**Dataset entries**:
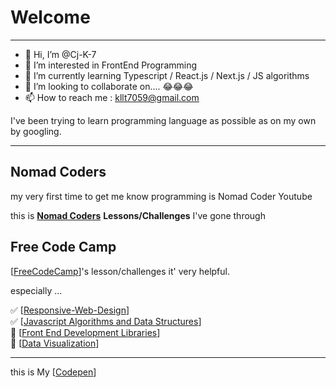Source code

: # Welcome
<hr>  

- 👋 Hi, I’m @Cj-K-7
- 👀 I’m interested in FrontEnd Programming
- 🌱 I’m currently learning Typescript / React.js / Next.js / JS algorithms
- 💞️ I’m looking to collaborate on.... 😂😂😂
- 📫 How to reach me : kllt7059@gmail.com

I've been trying to learn programming language as possible as on my own by googling.  

<hr>

## Nomad Coders

my very first time to get me know programming is Nomad Coder Youtube

this is 
**[Nomad Coders](https://nomadcoders.co/users/kllt7059)** 
**Lessons/Challenges** I've gone through

## Free Code Camp

[[FreeCodeCamp](https://www.freecodecamp.org/)]'s lesson/challenges
it' very helpful.
  
  especially ...
 
✅ [[Responsive-Web-Design](https://www.freecodecamp.org/certification/AFK69/responsive-web-design)]  
✅ [[Javascript Algorithms and Data Structures](https://www.freecodecamp.org/certification/AFK69/javascript-algorithms-and-data-structures)]  
🔲 [[Front End Development Libraries]()]  
🔲 [[Data Visualization]()]  


<hr>

this is My [[Codepen](https://codepen.io/cj-k-7)]
<!---
Cj-K-7/Cj-K-7 is a ✨ special ✨ repository because its `README.md` (this file) appears on your GitHub profile.
You can click the Preview link to take a look at your changes.
--->
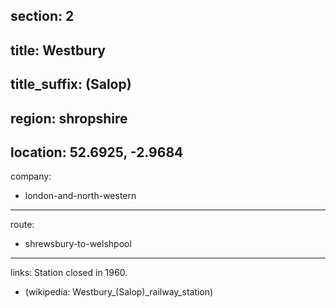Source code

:section: 2
----
title: Westbury
----
title_suffix: (Salop)
----
region: shropshire
----
location: 52.6925, -2.9684
----
company:
- london-and-north-western
----
route:
- shrewsbury-to-welshpool
----
links:
Station closed in 1960.
- (wikipedia: Westbury_&#x28;Salop&#x29;_railway_station)
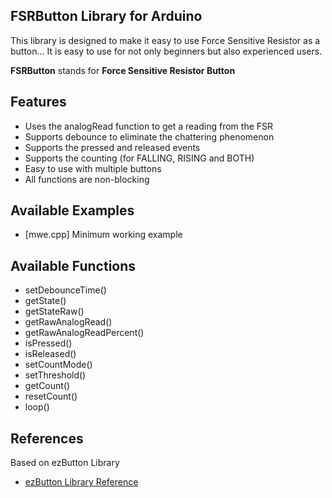 ## FSRButton Library for Arduino
This library is designed to make it easy to use Force Sensitive Resistor as a button..​. It is easy to use for not only beginners but also experienced users.

__FSRButton__ stands for __Force Sensitive Resistor Button__

Features
----------------------------
* Uses the analogRead function to get a reading from the FSR
* Supports debounce to eliminate the chattering phenomenon
* Supports the pressed and released events
* Supports the counting (for FALLING, RISING and BOTH)
* Easy to use with multiple buttons
* All functions are non-blocking

Available Examples
----------------------------
* [mwe.cpp] Minimum working example

Available Functions
----------------------------
* setDebounceTime()
* getState()
* getStateRaw()
* getRawAnalogRead()
* getRawAnalogReadPercent()
* isPressed()
* isReleased()
* setCountMode()
* setThreshold()
* getCount()
* resetCount()
* loop()

References
----------------------------
Based on ezButton Library
* [ezButton Library Reference](https://arduinogetstarted.com/tutorials/arduino-button-library)
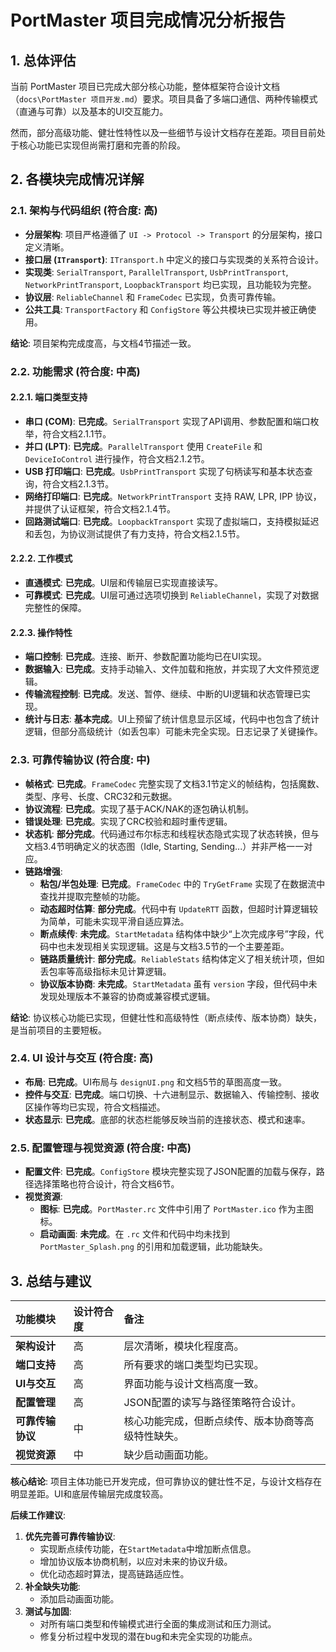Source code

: # PortMaster 项目完成情况分析报告

## 1. 总体评估

当前 PortMaster 项目已完成大部分核心功能，整体框架符合设计文档（`docs\PortMaster 项目开发.md`）要求。项目具备了多端口通信、两种传输模式（直通与可靠）以及基本的UI交互能力。

然而，部分高级功能、健壮性特性以及一些细节与设计文档存在差距。项目目前处于核心功能已实现但尚需打磨和完善的阶段。

## 2. 各模块完成情况详解

### 2.1. 架构与代码组织 (符合度: 高)

- **分层架构**: 项目严格遵循了 `UI -> Protocol -> Transport` 的分层架构，接口定义清晰。
- **接口层 (`ITransport`)**: `ITransport.h` 中定义的接口与实现类的关系符合设计。
- **实现类**: `SerialTransport`, `ParallelTransport`, `UsbPrintTransport`, `NetworkPrintTransport`, `LoopbackTransport` 均已实现，且功能较为完整。
- **协议层**: `ReliableChannel` 和 `FrameCodec` 已实现，负责可靠传输。
- **公共工具**: `TransportFactory` 和 `ConfigStore` 等公共模块已实现并被正确使用。

**结论**: 项目架构完成度高，与文档4节描述一致。

### 2.2. 功能需求 (符合度: 中高)

#### 2.2.1. 端口类型支持

- **串口 (COM)**: **已完成**。`SerialTransport` 实现了API调用、参数配置和端口枚举，符合文档2.1.1节。
- **并口 (LPT)**: **已完成**。`ParallelTransport` 使用 `CreateFile` 和 `DeviceIoControl` 进行操作，符合文档2.1.2节。
- **USB 打印端口**: **已完成**。`UsbPrintTransport` 实现了句柄读写和基本状态查询，符合文档2.1.3节。
- **网络打印端口**: **已完成**。`NetworkPrintTransport` 支持 RAW, LPR, IPP 协议，并提供了认证框架，符合文档2.1.4节。
- **回路测试端口**: **已完成**。`LoopbackTransport` 实现了虚拟端口，支持模拟延迟和丢包，为协议测试提供了有力支持，符合文档2.1.5节。

#### 2.2.2. 工作模式

- **直通模式**: **已完成**。UI层和传输层已实现直接读写。
- **可靠模式**: **已完成**。UI层可通过选项切换到 `ReliableChannel`，实现了对数据完整性的保障。

#### 2.2.3. 操作特性

- **端口控制**: **已完成**。连接、断开、参数配置功能均已在UI实现。
- **数据输入**: **已完成**。支持手动输入、文件加载和拖放，并实现了大文件预览逻辑。
- **传输流程控制**: **已完成**。发送、暂停、继续、中断的UI逻辑和状态管理已实现。
- **统计与日志**: **基本完成**。UI上预留了统计信息显示区域，代码中也包含了统计逻辑，但部分高级统计（如丢包率）可能未完全实现。日志记录了关键操作。

### 2.3. 可靠传输协议 (符合度: 中)

- **帧格式**: **已完成**。`FrameCodec` 完整实现了文档3.1节定义的帧结构，包括魔数、类型、序号、长度、CRC32和元数据。
- **协议流程**: **已完成**。实现了基于ACK/NAK的逐包确认机制。
- **错误处理**: **已完成**。实现了CRC校验和超时重传逻辑。
- **状态机**: **部分完成**。代码通过布尔标志和线程状态隐式实现了状态转换，但与文档3.4节明确定义的状态图（Idle, Starting, Sending...）并非严格一一对应。
- **链路增强**:
    - **粘包/半包处理**: **已完成**。`FrameCodec` 中的 `TryGetFrame` 实现了在数据流中查找并提取完整帧的功能。
    - **动态超时估算**: **部分完成**。代码中有 `UpdateRTT` 函数，但超时计算逻辑较为简单，可能未实现平滑自适应算法。
    - **断点续传**: **未完成**。`StartMetadata` 结构体中缺少“上次完成序号”字段，代码中也未发现相关实现逻辑。这是与文档3.5节的一个主要差距。
    - **链路质量统计**: **部分完成**。`ReliableStats` 结构体定义了相关统计项，但如丢包率等高级指标未见计算逻辑。
    - **协议版本协商**: **未完成**。`StartMetadata` 虽有 `version` 字段，但代码中未发现处理版本不兼容的协商或兼容模式逻辑。

**结论**: 协议核心功能已实现，但健壮性和高级特性（断点续传、版本协商）缺失，是当前项目的主要短板。

### 2.4. UI 设计与交互 (符合度: 高)

- **布局**: **已完成**。UI布局与 `designUI.png` 和文档5节的草图高度一致。
- **控件与交互**: **已完成**。端口切换、十六进制显示、数据输入、传输控制、接收区操作等均已实现，符合文档描述。
- **状态显示**: **已完成**。底部的状态栏能够反映当前的连接状态、模式和速率。

### 2.5. 配置管理与视觉资源 (符合度: 中高)

- **配置文件**: **已完成**。`ConfigStore` 模块完整实现了JSON配置的加载与保存，路径选择策略也符合设计，符合文档6节。
- **视觉资源**:
    - **图标**: **已完成**。`PortMaster.rc` 文件中引用了 `PortMaster.ico` 作为主图标。
    - **启动画面**: **未完成**。在 `.rc` 文件和代码中均未找到 `PortMaster_Splash.png` 的引用和加载逻辑，此功能缺失。

## 3. 总结与建议

| 功能模块 | 设计符合度 | 备注 |
| :--- | :--- | :--- |
| **架构设计** | 高 | 层次清晰，模块化程度高。 |
| **端口支持** | 高 | 所有要求的端口类型均已实现。 |
| **UI与交互** | 高 | 界面功能与设计文档高度一致。 |
| **配置管理** | 高 | JSON配置的读写与路径策略符合设计。 |
| **可靠传输协议** | 中 | 核心功能完成，但断点续传、版本协商等高级特性缺失。 |
| **视觉资源** | 中 | 缺少启动画面功能。 |

**核心结论**: 项目主体功能已开发完成，但可靠协议的健壮性不足，与设计文档存在明显差距。UI和底层传输层完成度较高。

**后续工作建议**:
1.  **优先完善可靠传输协议**:
    - 实现断点续传功能，在`StartMetadata`中增加断点信息。
    - 增加协议版本协商机制，以应对未来的协议升级。
    - 优化动态超时算法，提高链路适应性。
2.  **补全缺失功能**:
    - 添加启动画面功能。
3.  **测试与加固**:
    - 对所有端口类型和传输模式进行全面的集成测试和压力测试。
    - 修复分析过程中发现的潜在bug和未完全实现的功能点。

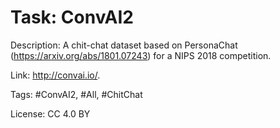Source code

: Task: ConvAI2
==============
Description: A chit-chat dataset based on PersonaChat (https://arxiv.org/abs/1801.07243) for a NIPS 2018 competition.

Link: http://convai.io/.

Tags: #ConvAI2, #All, #ChitChat


License: CC 4.0 BY
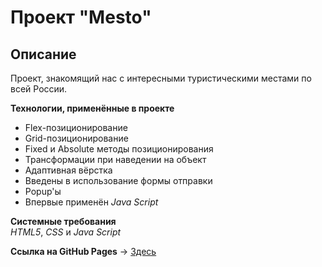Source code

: # Проект "Mesto"

## Описание
Проект, знакомящий нас с интересными туристическими местами по всей России.

**Технологии, применённые в проекте**
* Flex-позиционирование  
* Grid-позиционирование  
* Fixed и Absolute методы позиционирования  
* Трансформации при наведении на объект  
* Адаптивная вёрстка  
* Введены в использование формы отправки  
* Popup'ы  
* Впервые применён *Java Script*  

**Системные требования**  
*HTML5*, *CSS* и *Java Script*

**Ссылка на GitHub Pages** -> [Здесь](https://symphony44.github.io/mesto)


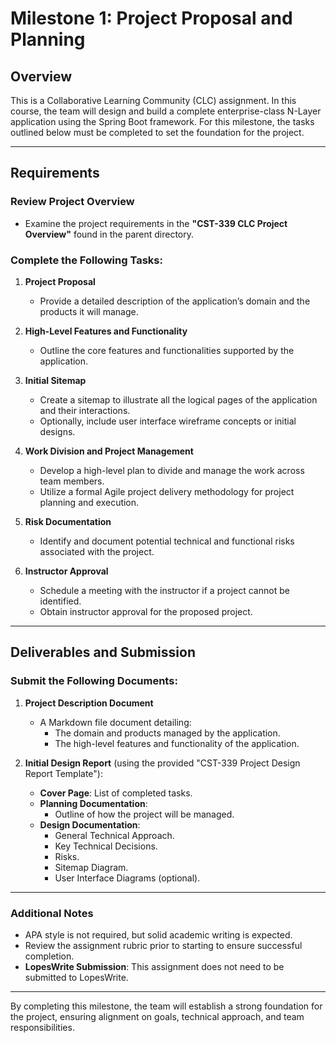 # Milestone 1: Project Proposal and Planning

## Overview
This is a Collaborative Learning Community (CLC) assignment. In this course, the team will design and build a complete enterprise-class N-Layer application using the Spring Boot framework. For this milestone, the tasks outlined below must be completed to set the foundation for the project.

---

## Requirements

### Review Project Overview
- Examine the project requirements in the **"CST-339 CLC Project Overview"** found in the parent directory.

### Complete the Following Tasks:
1. **Project Proposal**
   - Provide a detailed description of the application’s domain and the products it will manage.

2. **High-Level Features and Functionality**
   - Outline the core features and functionalities supported by the application.

3. **Initial Sitemap**
   - Create a sitemap to illustrate all the logical pages of the application and their interactions.
   - Optionally, include user interface wireframe concepts or initial designs.

4. **Work Division and Project Management**
   - Develop a high-level plan to divide and manage the work across team members.
   - Utilize a formal Agile project delivery methodology for project planning and execution.

5. **Risk Documentation**
   - Identify and document potential technical and functional risks associated with the project.

6. **Instructor Approval**
   - Schedule a meeting with the instructor if a project cannot be identified.
   - Obtain instructor approval for the proposed project.

---

## Deliverables and Submission

### Submit the Following Documents:

1. **Project Description Document**
   - A Markdown file document detailing:
     - The domain and products managed by the application.
     - The high-level features and functionality of the application.

2. **Initial Design Report** (using the provided "CST-339 Project Design Report Template"):
   - **Cover Page**: List of completed tasks.
   - **Planning Documentation**:
     - Outline of how the project will be managed.
   - **Design Documentation**:
     - General Technical Approach.
     - Key Technical Decisions.
     - Risks.
     - Sitemap Diagram.
     - User Interface Diagrams (optional).

---

### Additional Notes
- APA style is not required, but solid academic writing is expected.
- Review the assignment rubric prior to starting to ensure successful completion.
- **LopesWrite Submission**: This assignment does not need to be submitted to LopesWrite.

---

By completing this milestone, the team will establish a strong foundation for the project, ensuring alignment on goals, technical approach, and team responsibilities.
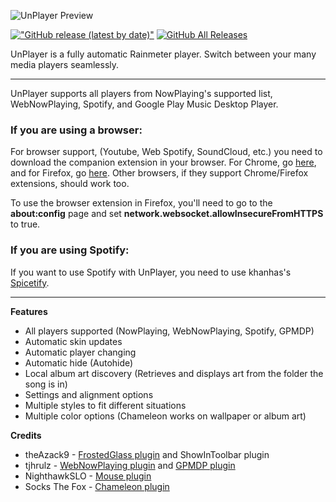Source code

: ![UnPlayer Preview](https://repository-images.githubusercontent.com/123527308/84c6b580-ffb5-11ea-827f-d7a4738bde7d)

[!["GitHub release (latest by date)"](https://img.shields.io/github/v/release/sctanf/unplayer?style=flat-square)](https://github.com/sctanf/unplayer/releases/latest) 
[![GitHub All Releases](https://img.shields.io/github/downloads/sctanf/unplayer/total?style=flat-square)](https://github.com/sctanf/unplayer/releases)

UnPlayer is a fully automatic Rainmeter player.
Switch between your many media players seamlessly.

---

UnPlayer supports all players from NowPlaying's supported list, WebNowPlaying, Spotify, and Google Play Music Desktop Player.

### If you are using a browser:
For browser support, (Youtube, Web Spotify, SoundCloud, etc.) you need to download the companion extension in your browser.
For Chrome, go [here](https://chrome.google.com/webstore/detail/webnowplaying-companion/jfakgfcdgpghbbefmdfjkbdlibjgnbli), and for Firefox, go [here](https://addons.mozilla.org/en-US/firefox/addon/webnowplaying-companion). Other browsers, if they support Chrome/Firefox extensions, should work too.

To use the browser extension in Firefox, you'll need to go to the **about:config** page and set **network.websocket.allowInsecureFromHTTPS** to true.

### If you are using Spotify:
If you want to use Spotify with UnPlayer, you need to use khanhas's [Spicetify](https://github.com/khanhas/spicetify-cli/wiki/Guide-for-Rainmeter-user).

---

**Features**
- All players supported (NowPlaying, WebNowPlaying, Spotify, GPMDP)
- Automatic skin updates
- Automatic player changing
- Automatic hide (Autohide)
- Local album art discovery (Retrieves and displays art from the folder the song is in)
- Settings and alignment options
- Multiple styles to fit different situations
- Multiple color options (Chameleon works on wallpaper or album art)

**Credits**
- theAzack9 - [FrostedGlass plugin](https://forum.rainmeter.net/viewtopic.php?t=23106) and ShowInToolbar plugin
- tjhrulz - [WebNowPlaying plugin](https://github.com/tjhrulz/WebNowPlaying) and [GPMDP plugin](https://github.com/tjhrulz/GPMDP-Plugin)
- NighthawkSLO - [Mouse plugin](https://github.com/NighthawkSLO/Mouse.dll)
- Socks The Fox - [Chameleon plugin](https://github.com/socks-the-fox/Chameleon)
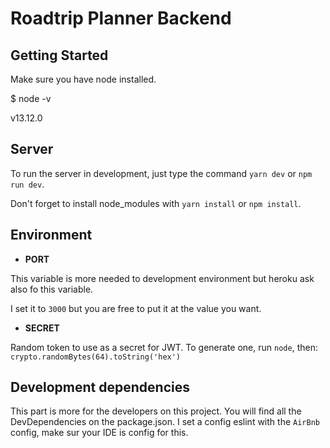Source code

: 
# Roadtrip Planner Backend

  

## Getting Started

  

Make sure you have node installed.

  

$ node -v

v13.12.0

  

## Server

  

To run the server in development, just type the command `yarn dev` or `npm run dev`.

Don't forget to install node_modules with `yarn install` or `npm install`.

## Environment
  

- **PORT**

This variable is more needed to development environment but heroku ask also fo this variable.

I set it to `3000` but you are free to put it at the value you want.

  

- **SECRET**

Random token to use as a secret for JWT. To generate one, run `node`, then: `crypto.randomBytes(64).toString('hex')`

## Development dependencies
  
  This part is more for the developers on this project.
  You will find all the DevDependencies on the package.json.
  I set a config eslint with the `AirBnb` config, make sur your IDE is config for this.
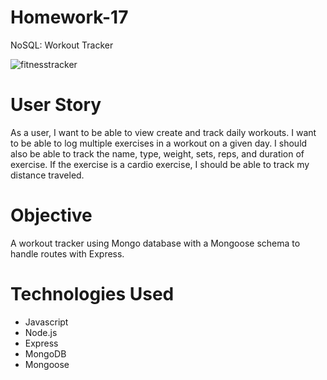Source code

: # Homework-17
NoSQL: Workout Tracker


![fitnesstracker]()

# User Story
As a user, I want to be able to view create and track daily workouts. I want to be able to log multiple exercises in a workout on a given day. I should also be able to track the name, type, weight, sets, reps, and duration of exercise. If the exercise is a cardio exercise, I should be able to track my distance traveled.

# Objective
A workout tracker using Mongo database with a Mongoose schema to handle routes with Express.

# Technologies Used
* Javascript
* Node.js
* Express
* MongoDB
* Mongoose
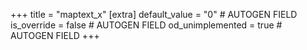 +++
title = "maptext_x"
[extra]
default_value = "0" # AUTOGEN FIELD
is_override = false # AUTOGEN FIELD
od_unimplemented = true # AUTOGEN FIELD
+++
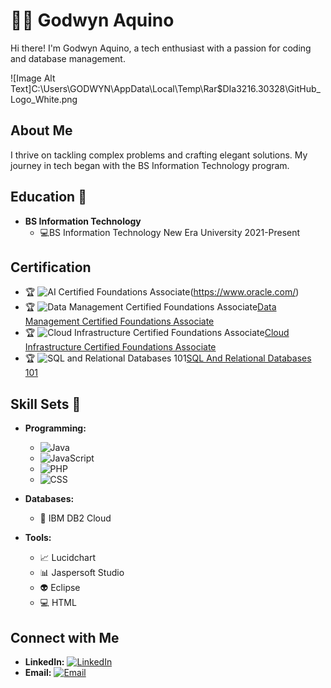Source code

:  # 👨‍💻 Godwyn Aquino

Hi there! I'm Godwyn Aquino, a tech enthusiast with a passion for coding and database management.

![Image Alt Text]C:\Users\GODWYN\AppData\Local\Temp\Rar$DIa3216.30328\GitHub_Logo_White.png



## About Me

I thrive on tackling complex problems and crafting elegant solutions. My journey in tech began with the BS Information Technology program.

## Education 📖

- **BS Information Technology**
  - 💻BS Information Technology New Era University 2021-Present

## Certification

- :trophy: ![AI Certified Foundations Associate](https://img.shields.io/badge/AI_Certified_Foundations_Associate-Oracle-%23F80000.svg?style=for-the-badge)(https://www.oracle.com/)
- :trophy: ![Data Management Certified Foundations Associate](https://img.shields.io/badge/Data_Management_Certified_Foundations_Associate-Oracle-%23F80000.svg?style=for-the-badge)[Data Management Certified Foundations Associate](https://catalog-education.oracle.com/pls/certview/sharebadge?id=4C920BD03F6CF80A4A0B42118741B53CE1C93A02B9D62998B847605FC75A8B7D&fbclid=IwAR1NKhkfFWObHRLynLEjxpR-3lyfics5F7mP1sVbo6_CAOcCLb8Lc07ur40)
- :trophy: ![Cloud Infrastructure Certified Foundations Associate](https://img.shields.io/badge/Cloud_Infrastructure_Certified_Foundations_Associate-Oracle-%23F80000.svg?style=for-the-badge)[Cloud Infrastructure Certified Foundations Associate](https://catalog-education.oracle.com/pls/certview/sharebadge?id=A0444E9FF5888CF5504ECADD4B5BB22FF781A2D9E7002789FA217F0F960EB7F6)
- :trophy: ![SQL and Relational Databases 101](https://img.shields.io/badge/SQL_and_Relational_Databases_101-Database-%234169E1.svg?style=for-the-badge)[SQL And Relational Databases 101](https://courses.cognitiveclass.ai/certificates/02dbdde588234df7b2f33e9796c160c0)




## Skill Sets :toolbox:

- **Programming:**
  - ![Java](https://img.shields.io/badge/Java-%23ED8B00.svg?style=for-the-badge&logo=java&logoColor=white)
  - ![JavaScript](https://img.shields.io/badge/JavaScript-%23323330.svg?style=for-the-badge&logo=javascript&logoColor=%23F7DF1E)
  - ![PHP](https://img.shields.io/badge/PHP-%777BB4.svg?style=for-the-badge&logo=php&logoColor=white)
  - ![CSS](https://img.shields.io/badge/CSS-%231572B6.svg?style=for-the-badge&logo=css3&logoColor=white)
  
  
- **Databases:**
  - :floppy_disk: IBM DB2 Cloud

- **Tools:**
  - :chart_with_upwards_trend: Lucidchart
  - :bar_chart: Jaspersoft Studio
  - 👽 Eclipse
  - :computer: HTML




## Connect with Me

- **LinkedIn:** [![LinkedIn](https://img.shields.io/badge/LinkedIn-Profile-blue)](https://github.com/WynCraftsTech)
- **Email:** [![Email](https://img.shields.io/badge/Email-Envelope-red?style=for-the-badge&logo=mail.ru)](mailto:aquinogodwyn1@gmail.com)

**What is expected**: Transcribe, from the records above, the first line and every line after it up to and including the line with "- 📫 How to reach me : kllt7059@gmail.com"; omit pictures.

**Exercise response**:
Source code

: # Welcome
<hr>  

- 👋 Hi, I’m @Cj-K-7
- 👀 I’m interested in FrontEnd Programming
- 🌱 I’m currently learning Typescript / React.js / Next.js / JS algorithms
- 💞️ I’m looking to collaborate on.... 😂😂😂
- 📫 How to reach me : kllt7059@gmail.com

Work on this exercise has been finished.